Corriere del Mezzogiorno (Campania)
Cari sindaci, lasciate a casa la fascia
Ecco come la Treccani definisce la «mobilitazione». Termine che calzerebbe a pennello al modus operandi di Vincenzo De Luca, presidente della Regione Campania. Di recente il governatore aveva già convocato una «piazza istituzionale», che di per se è un notevole ossimoro, quando tentò di mettere fine alla guerra in Ucraina «mobilitando» le scuole per far sfilare gli studenti al ritmo della sua musica pacifista. Adesso sta invece trascinando i comuni campani a una manifestazione a Roma. Loro, i sindaci, dicono che ci andranno per ottenere l’erogazione immediata da parte del governo dei fondi dell’accordo di coesione; e del resto che altro potrebbero fare i sindaci se non chiedere i soldi che spettano loro? Ma lui, il «mobilitatore», dice che invece vanno in piazza contro il progetto del governo di «autonomia differenziata». Dal che la protesta del centrodestra: possono il gonfalone della Regione, che è di tutti i cittadini, e le fasce tricolori dei 550 sindaci, che li identificano con la Repubblica, «mobilitarsi» per un a battaglia politica e di parte?
In effetti si è stratificata nel tempo nel nostro paese una confusione non da poco tra istituzioni e partiti (ricordiamo che quest’ultima parola viene da «parte», cioè fazione), e dunque anche tra istituzioni e politici che le rappresentano pro tempore, cioè per il tempo del loro mandato.
Le Regioni, per esempio, partecipano a un organismo che ha assunto nel tempo valenza pseudo costituzionale, nel quale lo
Stato non solo consulta, ma tratta con loro su provvedimenti e leggi. In quella sede, dunque, le Regioni sono un’articolazione della Repubblica, e i loro presidenti ci tengono ad essere considerati tali. Ma una volta usciti da lì, i governatori tornano ad essere i capi di una parte politica. Alcuni di loro gestiscono questo doppio ruolo con discrezione maggiore di quella che usi il nostro Presidente.
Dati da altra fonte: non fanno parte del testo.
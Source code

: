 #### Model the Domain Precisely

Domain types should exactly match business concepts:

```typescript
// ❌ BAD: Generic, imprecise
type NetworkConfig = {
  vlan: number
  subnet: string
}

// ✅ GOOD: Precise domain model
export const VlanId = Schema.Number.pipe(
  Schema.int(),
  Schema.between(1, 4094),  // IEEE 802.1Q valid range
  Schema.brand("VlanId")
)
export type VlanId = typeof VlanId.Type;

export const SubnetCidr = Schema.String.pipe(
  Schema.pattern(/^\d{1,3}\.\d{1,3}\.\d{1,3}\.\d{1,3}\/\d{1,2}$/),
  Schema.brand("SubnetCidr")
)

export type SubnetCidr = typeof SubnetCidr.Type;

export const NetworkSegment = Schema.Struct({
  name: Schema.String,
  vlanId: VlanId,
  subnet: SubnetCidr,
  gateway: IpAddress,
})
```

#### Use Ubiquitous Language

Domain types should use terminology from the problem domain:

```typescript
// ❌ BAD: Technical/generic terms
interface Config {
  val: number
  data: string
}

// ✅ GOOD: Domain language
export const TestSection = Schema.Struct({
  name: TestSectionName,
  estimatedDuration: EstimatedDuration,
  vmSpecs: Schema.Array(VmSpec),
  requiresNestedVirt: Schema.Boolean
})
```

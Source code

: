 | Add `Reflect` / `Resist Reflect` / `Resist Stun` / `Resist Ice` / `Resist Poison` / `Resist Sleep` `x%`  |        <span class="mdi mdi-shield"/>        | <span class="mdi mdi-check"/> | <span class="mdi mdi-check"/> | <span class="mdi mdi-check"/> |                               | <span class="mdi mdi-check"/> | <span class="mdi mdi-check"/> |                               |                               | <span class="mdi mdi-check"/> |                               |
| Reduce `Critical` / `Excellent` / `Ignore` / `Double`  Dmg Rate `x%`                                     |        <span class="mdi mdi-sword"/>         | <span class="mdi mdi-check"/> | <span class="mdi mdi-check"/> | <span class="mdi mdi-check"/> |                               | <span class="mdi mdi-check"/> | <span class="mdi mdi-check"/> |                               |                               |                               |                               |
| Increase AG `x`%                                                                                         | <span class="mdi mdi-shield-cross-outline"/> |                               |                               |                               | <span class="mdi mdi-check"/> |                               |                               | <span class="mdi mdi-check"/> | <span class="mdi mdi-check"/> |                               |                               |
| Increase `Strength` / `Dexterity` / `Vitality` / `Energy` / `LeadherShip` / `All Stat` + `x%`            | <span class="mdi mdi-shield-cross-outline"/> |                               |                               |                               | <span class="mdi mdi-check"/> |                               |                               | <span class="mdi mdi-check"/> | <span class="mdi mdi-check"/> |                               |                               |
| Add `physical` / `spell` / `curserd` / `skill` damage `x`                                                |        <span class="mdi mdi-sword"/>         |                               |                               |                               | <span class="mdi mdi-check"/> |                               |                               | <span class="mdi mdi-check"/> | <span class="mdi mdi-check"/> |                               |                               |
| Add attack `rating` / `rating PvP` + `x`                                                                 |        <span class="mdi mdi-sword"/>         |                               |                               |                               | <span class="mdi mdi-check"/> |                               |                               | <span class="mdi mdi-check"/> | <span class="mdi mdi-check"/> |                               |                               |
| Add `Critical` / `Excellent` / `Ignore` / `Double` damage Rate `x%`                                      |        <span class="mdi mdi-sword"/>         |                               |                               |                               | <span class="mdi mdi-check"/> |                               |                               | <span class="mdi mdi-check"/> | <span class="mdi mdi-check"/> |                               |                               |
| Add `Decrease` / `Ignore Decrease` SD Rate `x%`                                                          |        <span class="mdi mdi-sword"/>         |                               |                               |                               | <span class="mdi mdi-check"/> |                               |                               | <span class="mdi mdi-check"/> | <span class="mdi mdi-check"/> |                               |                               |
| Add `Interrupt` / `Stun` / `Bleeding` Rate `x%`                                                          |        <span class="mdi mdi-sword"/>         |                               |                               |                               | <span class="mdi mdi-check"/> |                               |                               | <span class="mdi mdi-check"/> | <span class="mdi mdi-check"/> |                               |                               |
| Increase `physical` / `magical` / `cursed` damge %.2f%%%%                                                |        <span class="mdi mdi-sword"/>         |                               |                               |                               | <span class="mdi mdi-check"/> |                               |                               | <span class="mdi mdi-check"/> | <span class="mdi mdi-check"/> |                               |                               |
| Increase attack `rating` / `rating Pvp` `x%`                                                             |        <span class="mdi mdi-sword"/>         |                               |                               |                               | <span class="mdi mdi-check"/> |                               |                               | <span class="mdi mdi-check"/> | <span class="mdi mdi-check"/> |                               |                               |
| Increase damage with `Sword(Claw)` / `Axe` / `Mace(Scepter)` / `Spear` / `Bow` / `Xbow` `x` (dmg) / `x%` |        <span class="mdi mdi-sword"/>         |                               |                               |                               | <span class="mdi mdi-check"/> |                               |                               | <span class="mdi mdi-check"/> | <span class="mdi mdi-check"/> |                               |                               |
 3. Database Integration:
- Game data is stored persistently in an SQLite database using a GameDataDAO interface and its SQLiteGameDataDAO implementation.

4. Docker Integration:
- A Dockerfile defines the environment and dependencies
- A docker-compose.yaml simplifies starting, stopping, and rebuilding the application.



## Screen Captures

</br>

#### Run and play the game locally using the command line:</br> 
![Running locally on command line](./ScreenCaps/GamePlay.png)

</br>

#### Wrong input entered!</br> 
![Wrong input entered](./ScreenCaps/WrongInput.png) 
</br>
Ma ciò non toglie che il problema riguardi tutti.
È un po’ la stessa cosa che succede — o almeno è successa — con il Csm: organo, questo sì previsto dalla Costituzione, di autogoverno dei magistrati, nel cui nome però correnti della categoria e partiti che vi eleggono i loro rappresentanti, tentando di attribuirsene il marchio per accrescere la propria autorevolezza.
Andrebbe fatta un po’ di pulizia, in queste materie, se vogliamo riportare il nostro dibattito pubblico in una dimensione più corretta e perciò più distesa. Per me un gonfalone o una fascia tricolore restano simboli in qualche modo «sacri», perché incarnano quella che Rousseau avrebbe chiamato la «volontà generale». E ogni volta che un Robespierre se ne fregia per i suoi fini mi preoccupo. Se dunque volete battervi contro il progetto del governo di autonomia differenziata, e francamente ci sono ottime e fondate ragioni per farlo, sopratutto qui nel Mezzogiorno, cari sindaci, fatelo a viso scoperto, con le vostre bandiere di militanti politici, di partiti, di associazioni, di movimenti. Non coprendovi dietro un simbolo che è vostro solo pro tempore, ed è nella sola disponibilità dei cittadini che rappresentate.